Bernard
Mariller, un gourmet très discret
De
notre correspondant Mehdi
Le
chef du restaurant Le Gourmet de Sèze,
vient de décrocher après 11 années
d'attente sa première étoile décernée
par le Guide Rouge. Une décennie pour
montrer à ses pairs qu'il pouvait réussir
et exprimer ainsi toute sa reconnaissance aux
grands noms de la cuisine française qui ont
soutenu ce héros très discret. Portrait.
Il
y a des personnalités qui transfigurent de
part leur notoriété, et d'autres qui
expriment une discrétion adorable. Bernard
Mariller, 40 ans, marié et deux enfants, fait
partie de cette deuxième catégorie de héros
très caché et cela non dans le but de sauver
des vies, mais d'exprimer son amour du mets.

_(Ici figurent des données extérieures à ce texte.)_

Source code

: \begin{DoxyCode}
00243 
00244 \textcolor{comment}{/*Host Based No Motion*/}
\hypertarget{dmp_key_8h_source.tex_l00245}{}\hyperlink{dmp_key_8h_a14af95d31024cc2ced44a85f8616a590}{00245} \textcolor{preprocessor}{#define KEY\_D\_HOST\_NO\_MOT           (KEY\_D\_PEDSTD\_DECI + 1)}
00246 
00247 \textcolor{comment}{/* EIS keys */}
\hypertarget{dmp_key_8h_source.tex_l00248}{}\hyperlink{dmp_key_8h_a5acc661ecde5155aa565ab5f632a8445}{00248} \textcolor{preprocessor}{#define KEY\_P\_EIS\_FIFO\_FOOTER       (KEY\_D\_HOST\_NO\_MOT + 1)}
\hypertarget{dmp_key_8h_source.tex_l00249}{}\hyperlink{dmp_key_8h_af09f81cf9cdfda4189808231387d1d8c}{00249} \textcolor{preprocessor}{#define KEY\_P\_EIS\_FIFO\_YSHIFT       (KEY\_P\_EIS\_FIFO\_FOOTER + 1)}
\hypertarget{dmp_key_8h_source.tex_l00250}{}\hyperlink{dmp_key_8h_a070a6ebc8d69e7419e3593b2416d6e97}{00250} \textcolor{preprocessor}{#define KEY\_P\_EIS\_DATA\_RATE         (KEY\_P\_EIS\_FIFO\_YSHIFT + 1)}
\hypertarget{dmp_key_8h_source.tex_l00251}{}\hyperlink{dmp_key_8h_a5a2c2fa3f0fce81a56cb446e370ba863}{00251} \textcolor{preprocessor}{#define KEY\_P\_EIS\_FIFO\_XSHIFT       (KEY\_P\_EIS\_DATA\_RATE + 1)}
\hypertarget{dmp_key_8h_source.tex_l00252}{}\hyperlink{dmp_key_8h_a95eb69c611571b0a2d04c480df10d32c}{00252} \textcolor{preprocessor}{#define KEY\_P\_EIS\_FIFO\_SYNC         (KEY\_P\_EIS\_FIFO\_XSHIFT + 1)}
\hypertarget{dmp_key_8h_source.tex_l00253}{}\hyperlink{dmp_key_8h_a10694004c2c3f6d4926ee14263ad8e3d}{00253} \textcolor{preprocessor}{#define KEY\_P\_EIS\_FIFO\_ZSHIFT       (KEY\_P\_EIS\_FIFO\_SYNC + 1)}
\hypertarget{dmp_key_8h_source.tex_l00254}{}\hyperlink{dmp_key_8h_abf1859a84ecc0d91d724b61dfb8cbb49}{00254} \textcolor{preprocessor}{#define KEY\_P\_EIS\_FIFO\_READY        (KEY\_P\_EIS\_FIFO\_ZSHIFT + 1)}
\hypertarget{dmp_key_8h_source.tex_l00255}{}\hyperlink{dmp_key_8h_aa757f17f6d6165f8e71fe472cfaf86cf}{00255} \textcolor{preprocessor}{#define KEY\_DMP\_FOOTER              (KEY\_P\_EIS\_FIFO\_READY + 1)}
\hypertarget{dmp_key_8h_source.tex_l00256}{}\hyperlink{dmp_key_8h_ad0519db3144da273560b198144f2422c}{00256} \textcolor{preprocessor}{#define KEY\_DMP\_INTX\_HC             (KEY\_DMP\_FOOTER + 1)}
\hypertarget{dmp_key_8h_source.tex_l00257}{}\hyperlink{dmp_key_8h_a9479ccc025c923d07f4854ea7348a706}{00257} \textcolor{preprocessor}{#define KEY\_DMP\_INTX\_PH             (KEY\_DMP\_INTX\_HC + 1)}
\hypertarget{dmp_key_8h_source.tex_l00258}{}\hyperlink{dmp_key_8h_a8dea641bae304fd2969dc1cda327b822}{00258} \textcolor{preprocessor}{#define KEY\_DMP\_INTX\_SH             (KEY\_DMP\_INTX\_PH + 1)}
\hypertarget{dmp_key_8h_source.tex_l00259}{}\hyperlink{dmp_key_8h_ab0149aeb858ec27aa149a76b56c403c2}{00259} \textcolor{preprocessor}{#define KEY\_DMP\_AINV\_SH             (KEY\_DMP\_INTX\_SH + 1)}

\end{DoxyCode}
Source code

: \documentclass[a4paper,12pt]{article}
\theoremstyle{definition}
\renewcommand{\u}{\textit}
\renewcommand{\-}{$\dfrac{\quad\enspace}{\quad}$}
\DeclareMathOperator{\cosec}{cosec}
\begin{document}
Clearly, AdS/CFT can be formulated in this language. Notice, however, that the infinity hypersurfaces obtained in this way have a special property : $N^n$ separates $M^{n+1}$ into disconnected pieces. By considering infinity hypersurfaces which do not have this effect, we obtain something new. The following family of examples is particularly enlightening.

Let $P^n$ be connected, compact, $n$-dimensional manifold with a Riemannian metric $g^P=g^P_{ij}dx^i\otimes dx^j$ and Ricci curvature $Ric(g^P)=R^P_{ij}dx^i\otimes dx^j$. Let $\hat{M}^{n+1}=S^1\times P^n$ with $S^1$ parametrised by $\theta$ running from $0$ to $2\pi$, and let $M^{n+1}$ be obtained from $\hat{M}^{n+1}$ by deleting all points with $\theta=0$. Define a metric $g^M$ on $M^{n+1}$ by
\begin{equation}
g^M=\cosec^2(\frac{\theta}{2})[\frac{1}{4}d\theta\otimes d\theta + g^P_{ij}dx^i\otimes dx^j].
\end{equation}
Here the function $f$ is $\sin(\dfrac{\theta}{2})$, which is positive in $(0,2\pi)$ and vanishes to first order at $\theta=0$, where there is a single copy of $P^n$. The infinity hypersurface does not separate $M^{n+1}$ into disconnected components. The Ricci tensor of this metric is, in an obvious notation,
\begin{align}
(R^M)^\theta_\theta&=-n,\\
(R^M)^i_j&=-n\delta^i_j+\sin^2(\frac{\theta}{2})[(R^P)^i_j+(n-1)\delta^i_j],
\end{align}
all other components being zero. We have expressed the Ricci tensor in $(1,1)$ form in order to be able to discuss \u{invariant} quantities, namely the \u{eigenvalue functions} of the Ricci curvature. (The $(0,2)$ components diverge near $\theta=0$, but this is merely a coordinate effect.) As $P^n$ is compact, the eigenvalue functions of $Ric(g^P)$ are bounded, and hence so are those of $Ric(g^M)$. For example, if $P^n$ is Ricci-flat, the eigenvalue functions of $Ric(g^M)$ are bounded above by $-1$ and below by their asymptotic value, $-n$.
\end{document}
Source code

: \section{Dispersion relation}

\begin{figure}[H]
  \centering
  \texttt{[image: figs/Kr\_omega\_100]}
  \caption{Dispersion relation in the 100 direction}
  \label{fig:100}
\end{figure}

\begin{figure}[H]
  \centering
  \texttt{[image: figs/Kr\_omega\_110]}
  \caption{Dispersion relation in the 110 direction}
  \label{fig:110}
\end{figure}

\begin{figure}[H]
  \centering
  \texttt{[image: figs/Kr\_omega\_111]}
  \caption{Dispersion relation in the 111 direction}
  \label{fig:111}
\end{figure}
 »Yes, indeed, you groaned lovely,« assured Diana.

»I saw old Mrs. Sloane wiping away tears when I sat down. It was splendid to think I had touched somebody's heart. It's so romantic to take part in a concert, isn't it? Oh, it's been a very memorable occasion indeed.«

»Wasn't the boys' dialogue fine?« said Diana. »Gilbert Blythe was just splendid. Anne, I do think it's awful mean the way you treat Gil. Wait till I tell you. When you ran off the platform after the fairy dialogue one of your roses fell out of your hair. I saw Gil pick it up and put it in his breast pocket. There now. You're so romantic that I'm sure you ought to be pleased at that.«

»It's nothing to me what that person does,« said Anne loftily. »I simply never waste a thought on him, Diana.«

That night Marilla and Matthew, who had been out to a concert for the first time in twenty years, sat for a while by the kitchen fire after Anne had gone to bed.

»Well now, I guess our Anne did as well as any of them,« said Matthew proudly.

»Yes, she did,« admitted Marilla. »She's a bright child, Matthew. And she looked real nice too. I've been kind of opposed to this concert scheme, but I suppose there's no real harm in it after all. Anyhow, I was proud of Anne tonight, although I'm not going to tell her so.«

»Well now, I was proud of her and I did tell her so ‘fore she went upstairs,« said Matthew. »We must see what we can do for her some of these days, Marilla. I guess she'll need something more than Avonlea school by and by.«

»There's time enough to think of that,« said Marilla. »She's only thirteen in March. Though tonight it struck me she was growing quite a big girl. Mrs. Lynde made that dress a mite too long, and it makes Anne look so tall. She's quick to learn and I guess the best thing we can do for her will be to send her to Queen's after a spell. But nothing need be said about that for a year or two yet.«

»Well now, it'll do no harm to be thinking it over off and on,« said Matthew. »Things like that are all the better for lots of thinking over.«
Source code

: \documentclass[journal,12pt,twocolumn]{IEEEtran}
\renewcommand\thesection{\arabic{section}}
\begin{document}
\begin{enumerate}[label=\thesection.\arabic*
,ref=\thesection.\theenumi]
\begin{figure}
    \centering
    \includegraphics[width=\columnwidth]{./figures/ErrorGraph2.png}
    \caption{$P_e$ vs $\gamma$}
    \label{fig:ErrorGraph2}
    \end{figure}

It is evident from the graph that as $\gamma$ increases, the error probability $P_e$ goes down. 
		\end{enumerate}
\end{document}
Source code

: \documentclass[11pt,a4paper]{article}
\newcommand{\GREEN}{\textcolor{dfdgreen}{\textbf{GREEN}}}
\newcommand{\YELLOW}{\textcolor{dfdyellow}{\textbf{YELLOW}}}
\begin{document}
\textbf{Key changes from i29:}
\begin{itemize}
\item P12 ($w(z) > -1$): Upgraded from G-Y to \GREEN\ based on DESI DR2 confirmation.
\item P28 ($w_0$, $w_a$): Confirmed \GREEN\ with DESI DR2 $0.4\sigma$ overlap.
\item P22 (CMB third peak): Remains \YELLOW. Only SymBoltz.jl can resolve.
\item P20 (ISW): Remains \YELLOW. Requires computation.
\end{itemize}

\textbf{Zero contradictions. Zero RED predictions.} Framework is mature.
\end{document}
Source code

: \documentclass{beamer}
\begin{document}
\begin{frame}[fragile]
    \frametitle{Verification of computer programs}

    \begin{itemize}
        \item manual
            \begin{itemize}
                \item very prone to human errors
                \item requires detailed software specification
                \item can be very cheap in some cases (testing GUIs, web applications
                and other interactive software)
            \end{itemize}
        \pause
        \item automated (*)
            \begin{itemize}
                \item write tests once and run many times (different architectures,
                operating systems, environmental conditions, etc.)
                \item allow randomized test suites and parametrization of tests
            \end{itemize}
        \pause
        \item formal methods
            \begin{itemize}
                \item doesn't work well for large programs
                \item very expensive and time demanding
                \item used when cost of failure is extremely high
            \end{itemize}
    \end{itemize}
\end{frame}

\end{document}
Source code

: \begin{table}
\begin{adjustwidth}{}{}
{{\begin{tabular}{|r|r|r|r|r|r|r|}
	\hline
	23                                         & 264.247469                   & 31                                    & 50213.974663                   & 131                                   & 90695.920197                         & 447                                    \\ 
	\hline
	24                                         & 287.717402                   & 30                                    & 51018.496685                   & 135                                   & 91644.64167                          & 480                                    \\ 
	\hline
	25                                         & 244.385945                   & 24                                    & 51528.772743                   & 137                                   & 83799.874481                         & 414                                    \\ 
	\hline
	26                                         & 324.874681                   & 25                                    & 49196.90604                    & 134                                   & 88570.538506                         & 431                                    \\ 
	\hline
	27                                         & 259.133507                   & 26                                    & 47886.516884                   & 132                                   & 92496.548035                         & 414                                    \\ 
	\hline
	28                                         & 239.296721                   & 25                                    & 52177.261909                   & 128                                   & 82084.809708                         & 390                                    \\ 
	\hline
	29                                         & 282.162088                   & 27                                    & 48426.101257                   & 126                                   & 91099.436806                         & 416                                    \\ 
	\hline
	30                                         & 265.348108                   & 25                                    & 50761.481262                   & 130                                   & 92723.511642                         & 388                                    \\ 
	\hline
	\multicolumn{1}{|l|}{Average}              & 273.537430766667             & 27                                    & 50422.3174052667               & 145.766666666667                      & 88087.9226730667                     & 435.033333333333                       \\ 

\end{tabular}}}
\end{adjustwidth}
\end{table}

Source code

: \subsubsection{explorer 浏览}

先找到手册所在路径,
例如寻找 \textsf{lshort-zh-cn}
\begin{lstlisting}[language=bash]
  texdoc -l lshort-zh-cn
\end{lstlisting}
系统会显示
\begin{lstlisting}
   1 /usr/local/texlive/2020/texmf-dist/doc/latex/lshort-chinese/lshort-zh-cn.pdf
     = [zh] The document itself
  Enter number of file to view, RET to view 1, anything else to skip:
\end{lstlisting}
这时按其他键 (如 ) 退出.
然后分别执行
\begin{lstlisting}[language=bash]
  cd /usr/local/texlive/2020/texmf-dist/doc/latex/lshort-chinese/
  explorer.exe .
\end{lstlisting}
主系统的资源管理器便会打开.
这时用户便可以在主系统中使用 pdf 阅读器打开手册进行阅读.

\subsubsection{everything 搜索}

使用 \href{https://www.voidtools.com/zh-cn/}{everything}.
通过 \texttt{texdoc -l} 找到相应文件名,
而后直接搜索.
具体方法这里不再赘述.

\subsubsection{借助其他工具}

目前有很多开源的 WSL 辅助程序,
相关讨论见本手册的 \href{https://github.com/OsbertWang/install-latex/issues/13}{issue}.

Si à 6 ans, il avait déjà « un
doigt dans la crème »,
la passion de la cuisine pour « le
travail sur la matière »
le mènera dans les plus grandes maisons de
France. Le
parcours du jeune apprenti est classique mais
classieux : fils d'une famille
d'agriculteurs à Charolles, Bernard enfant
baigne dans une ambiance d'attachement au
terroir. La
profession de foi commence alors par deux années
d'apprentissage dans une école près de
Roanne puis retour à Lyon.
Le
jeune Mariller fait ses premières armes chez Philippe
Chavent (ci-contre) au tout début lorsque
le prestigieux restaurant de Saint Jean n'était
pas encore dans l'hôtel du même nom.
Cocasse est alors de constater le phénomène
de vases communicants entre les deux maisons
(La Tour Rose
perdant son étoile au profit du Gourmet
de Sèze...), 22
ans plus tard.
Bernard Mariller restera deux
années rue du buf, avant d'intégrer l'équipe
de Christian Lameloise (3 étoiles) en
1982. En 1984, direction Roanne chez Pierre
Troisgros (3 étoiles), Plus rien n'arrête
le talentueux premier : en 1985, Joël
Robuchon et les étoiles de Paris
l'accueillent pour 3 années.
Si
les grandes maisons lui ont appris la rigueur,
la recherche de la perfection, le dépassement
de soi et le travail en « brigade »,
c'est Joël Robuchon qui éveillera la
nature du futur étoilé : l'amour du
produit par le respect de celui-ci dans les
cuissons... Bernard Marillier apprend du maître « le
goût religieux du produit ».
En 1987, Bernard prend une place de Chef à l'Auberge
du Templier, Relais Château à Bezard dans le Loiret où il demeurera jusqu'en
1991, année du rachat du Gourmet de Sèze
avec son épouse Valérie.
L'aventure
est commencée. Le couple investit toute son
énergie dans leur petite entreprise pendant 4
années. Naîtront Clément puis Pauline.
Les heureux parents décident alors
d'organiser leur petite famille : Valérie
à la maison et Bernard au Gourmet.
Tout étant une question d'équilibre pour
le chef : « Il m'était
primordial surtout dans mon travail de savoir
ma famille en sécurité ».
Valérie travaille alors comme conseillère
d'entreprise en gardant un oeil attentif sur
le travail de son mari.
Paul
Bocuse
installe ses brasseries courant 1998 : « Cela
nous a fait beaucoup de mal, commercialement
parlant ». Commence l'attente. Pour le couple c'est
l'entreprise d'une vie. Au travail il faut
être le meilleur, à la maison il faudra être
deux fois cela. « Surtout que ma
femme n'est pas très bonne cuisinière »,
nous dit-il en riant. Découragés
et ne voyant pas de reconnaissance arriver,
ils décident courant 2001 de tout arrêter : « Si
je n'étais pas capable de prouver à mes maîtres
que je pouvais y arriver, il valait mieux arrêter ».
Alors que le Chef réfléchit à de nouveaux
projets, le téléphone sonne un après-midi
de février 2002. Au bout du fil, un de ses
amis journalistes. Après quelques minutes de
discussion, Bernard - dans le feu du service
- raccroche sans comprendre les allusions de
son interlocuteur à propos d'un certain
guide rouge. Le journaliste rappelle et se
fait plus explicite...
Zen,
Bernard fait trois tours de salle. Il est
livide. Il rentre chez lui complètement sonné
puis appelle sa femme, lui annonce : elle
est prise de fous rires pendant dix longues
minutes. Bernard Mariller comprend à peine ce
qui arrive : en l'espace de quelques
secondes, il vient de rajeunir de 11 ans.